[lustre-devel] [PATCH 11/30] lustre: mdc: allow setting readdir RPC size parameter
NeilBrown
neilb at suse.com
Tue Sep 18 06:14:43 PDT 2018
On Mon, Sep 17 2018, James Simmons wrote:
> From: Andreas Dilger <adilger at whamcloud.com>
>
> Allow the mdc.*.max_pages_per_rpc tunable to set the MDS bulk
> readdir RPC size, rather than always using the default 1MB RPC
> size. The tunable is set in the MDC, as it should be, rather
> than in the llite superblock, which requires extra code just to
> get it up from the MDC's connect_data only to send it back down.
> The RPC size could be tuned independently if different types of
> MDSes are used (e.g. local vs. remote).
>
> Remove the md_op_data.op_max_pages and ll_sb_info.ll_md_brw_pages
> fields that previously were used to pass the readdir size from
> llite to mdc_read_page().
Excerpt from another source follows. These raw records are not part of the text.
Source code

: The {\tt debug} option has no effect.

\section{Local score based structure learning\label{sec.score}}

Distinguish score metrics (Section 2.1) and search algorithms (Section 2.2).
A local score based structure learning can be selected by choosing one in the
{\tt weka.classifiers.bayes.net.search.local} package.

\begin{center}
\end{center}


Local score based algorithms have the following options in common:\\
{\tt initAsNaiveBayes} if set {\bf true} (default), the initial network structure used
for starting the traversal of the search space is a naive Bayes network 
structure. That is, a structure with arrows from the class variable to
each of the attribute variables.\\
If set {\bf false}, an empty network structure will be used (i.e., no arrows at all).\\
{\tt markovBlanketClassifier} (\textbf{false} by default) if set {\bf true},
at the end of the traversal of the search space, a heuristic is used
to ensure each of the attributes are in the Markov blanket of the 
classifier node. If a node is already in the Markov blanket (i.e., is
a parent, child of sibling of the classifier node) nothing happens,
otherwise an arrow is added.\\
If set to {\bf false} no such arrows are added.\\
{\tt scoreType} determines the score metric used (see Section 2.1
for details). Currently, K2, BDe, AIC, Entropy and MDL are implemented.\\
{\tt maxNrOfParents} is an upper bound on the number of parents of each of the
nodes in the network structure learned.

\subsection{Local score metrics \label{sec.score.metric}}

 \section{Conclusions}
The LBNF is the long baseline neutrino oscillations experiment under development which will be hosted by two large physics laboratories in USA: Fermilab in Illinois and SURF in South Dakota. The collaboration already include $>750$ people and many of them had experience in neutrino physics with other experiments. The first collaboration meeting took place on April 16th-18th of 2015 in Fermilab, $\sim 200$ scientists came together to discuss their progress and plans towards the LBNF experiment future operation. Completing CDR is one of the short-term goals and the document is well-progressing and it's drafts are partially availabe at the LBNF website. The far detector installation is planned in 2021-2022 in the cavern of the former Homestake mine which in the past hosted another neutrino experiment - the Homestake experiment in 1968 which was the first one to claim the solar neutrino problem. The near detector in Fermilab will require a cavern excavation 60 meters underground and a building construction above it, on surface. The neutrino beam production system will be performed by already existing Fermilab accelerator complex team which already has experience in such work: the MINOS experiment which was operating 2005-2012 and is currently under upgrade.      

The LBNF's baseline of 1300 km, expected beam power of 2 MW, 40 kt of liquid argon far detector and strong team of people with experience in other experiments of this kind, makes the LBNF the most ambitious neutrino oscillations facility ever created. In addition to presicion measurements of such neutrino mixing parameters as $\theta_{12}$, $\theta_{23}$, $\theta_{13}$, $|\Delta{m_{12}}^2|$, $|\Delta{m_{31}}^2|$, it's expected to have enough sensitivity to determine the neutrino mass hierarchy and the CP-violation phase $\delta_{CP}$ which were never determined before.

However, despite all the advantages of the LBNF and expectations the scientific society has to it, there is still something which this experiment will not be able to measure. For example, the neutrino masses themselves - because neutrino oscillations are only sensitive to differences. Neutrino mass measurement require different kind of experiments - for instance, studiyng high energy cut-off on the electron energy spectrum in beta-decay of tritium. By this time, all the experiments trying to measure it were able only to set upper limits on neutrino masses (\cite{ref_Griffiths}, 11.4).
Reorder some 32-bit fields in md_op_data
> to avoid struct holes.
>
> Move osc's max_pages_per_rpc_store() to obdclass along with
> max_pages_per_rpc_show().
>
> Signed-off-by: Andreas Dilger <adilger at whamcloud.com>
> WC-bug-id: https://jira.whamcloud.com/browse/LU-3308
> Reviewed-on: https://review.whamcloud.com/26088
> Reviewed-by: Niu Yawei <yawei.niu at intel.com>
> Reviewed-by: Lai Siyao <lai.siyao at whamcloud.com>
> Reviewed-by: Oleg Drokin <green at whamcloud.com>
> Signed-off-by: James Simmons <jsimmons at infradead.org>
> ---
> .../staging/lustre/lustre/include/lprocfs_status.h | 5 ++
> drivers/staging/lustre/lustre/include/lustre_net.h | 8 ++--
> drivers/staging/lustre/lustre/include/obd.h | 5 +-
> drivers/staging/lustre/lustre/llite/dir.c | 12 +----
> drivers/staging/lustre/lustre/llite/lcommon_cl.c | 19 +++-----
> .../staging/lustre/lustre/llite/llite_internal.h | 2 -
> drivers/staging/lustre/lustre/llite/llite_lib.c | 5 --
> drivers/staging/lustre/lustre/llite/llite_nfs.c | 1 -
> drivers/staging/lustre/lustre/llite/statahead.c | 4 --
> drivers/staging/lustre/lustre/mdc/lproc_mdc.c | 20 +-------
> drivers/staging/lustre/lustre/mdc/mdc_request.c | 13 +++---
> .../lustre/lustre/obdclass/lprocfs_status.c | 54 ++++++++++++++++++++++
> drivers/staging/lustre/lustre/osc/lproc_osc.c | 46 ------------------
> drivers/staging/lustre/lustre/ptlrpc/sec_bulk.c | 2 +-
> 14 files changed, 82 insertions(+), 114 deletions(-)
>
> diff --git a/drivers/staging/lustre/lustre/include/lprocfs_status.h b/drivers/staging/lustre/lustre/include/lprocfs_status.h
> index c841aba..5da26e3 100644
> --- a/drivers/staging/lustre/lustre/include/lprocfs_status.h
> +++ b/drivers/staging/lustre/lustre/include/lprocfs_status.h
> @@ -584,6 +584,11 @@ ssize_t lustre_attr_store(struct kobject *kobj, struct attribute *attr,
>
> extern const struct sysfs_ops lustre_sysfs_ops;
>
> +ssize_t max_pages_per_rpc_show(struct kobject *kobj, struct attribute *attr,
> + char *buf);
> +ssize_t max_pages_per_rpc_store(struct kobject *kobj, struct attribute *attr,
> + const char *buffer, size_t count);
> +
> struct root_squash_info;
> int lprocfs_wr_root_squash(const char __user *buffer, unsigned long count,
> struct root_squash_info *squash, char *name);
> diff --git a/drivers/staging/lustre/lustre/include/lustre_net.h b/drivers/staging/lustre/lustre/include/lustre_net.h
> index 2dbd208..cf630db 100644
> --- a/drivers/staging/lustre/lustre/include/lustre_net.h
> +++ b/drivers/staging/lustre/lustre/include/lustre_net.h
> @@ -104,15 +104,15 @@
> * currently supported maximum between peers at connect via ocd_brw_size.
> */
> #define PTLRPC_MAX_BRW_BITS (LNET_MTU_BITS + PTLRPC_BULK_OPS_BITS)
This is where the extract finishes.